_Assigned task_
Below are the records; give again exactly the line with "Open the App: Open", the line with "<img width='500' src='img/EasyBank5.jpg'>", and each line that lies between them, and nothing besides.

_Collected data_
#####
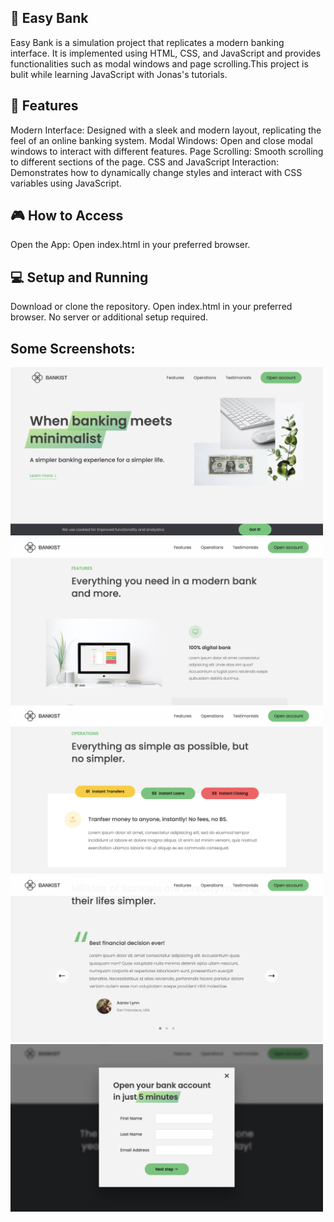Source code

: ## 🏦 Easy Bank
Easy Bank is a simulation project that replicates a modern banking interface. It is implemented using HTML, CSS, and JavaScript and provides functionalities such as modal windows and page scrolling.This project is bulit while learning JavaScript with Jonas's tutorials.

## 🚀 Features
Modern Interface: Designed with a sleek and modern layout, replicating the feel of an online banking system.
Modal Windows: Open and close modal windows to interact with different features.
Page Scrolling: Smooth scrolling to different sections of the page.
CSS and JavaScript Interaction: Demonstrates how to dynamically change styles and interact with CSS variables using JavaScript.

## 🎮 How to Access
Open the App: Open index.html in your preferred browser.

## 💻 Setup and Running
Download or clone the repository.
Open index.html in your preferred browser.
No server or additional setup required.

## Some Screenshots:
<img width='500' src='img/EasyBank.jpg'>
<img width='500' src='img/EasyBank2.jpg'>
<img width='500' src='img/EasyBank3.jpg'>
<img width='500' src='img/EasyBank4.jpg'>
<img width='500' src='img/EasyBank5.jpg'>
#####
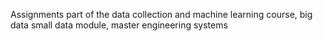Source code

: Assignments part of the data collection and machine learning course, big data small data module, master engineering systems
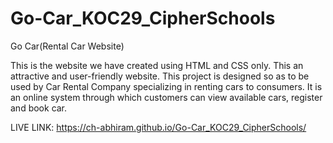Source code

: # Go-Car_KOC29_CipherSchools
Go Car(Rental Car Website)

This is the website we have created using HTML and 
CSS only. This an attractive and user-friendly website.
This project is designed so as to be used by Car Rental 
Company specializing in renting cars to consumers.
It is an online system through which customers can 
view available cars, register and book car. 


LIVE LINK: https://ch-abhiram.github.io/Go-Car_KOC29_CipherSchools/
#####
_Output of the task_
Open the App: Open index.html in your preferred browser.

## 💻 Setup and Running
Download or clone the repository.
Open index.html in your preferred browser.
No server or additional setup required.

## Some Screenshots:
<img width='500' src='img/EasyBank.jpg'>
<img width='500' src='img/EasyBank2.jpg'>
<img width='500' src='img/EasyBank3.jpg'>
<img width='500' src='img/EasyBank4.jpg'>
<img width='500' src='img/EasyBank5.jpg'>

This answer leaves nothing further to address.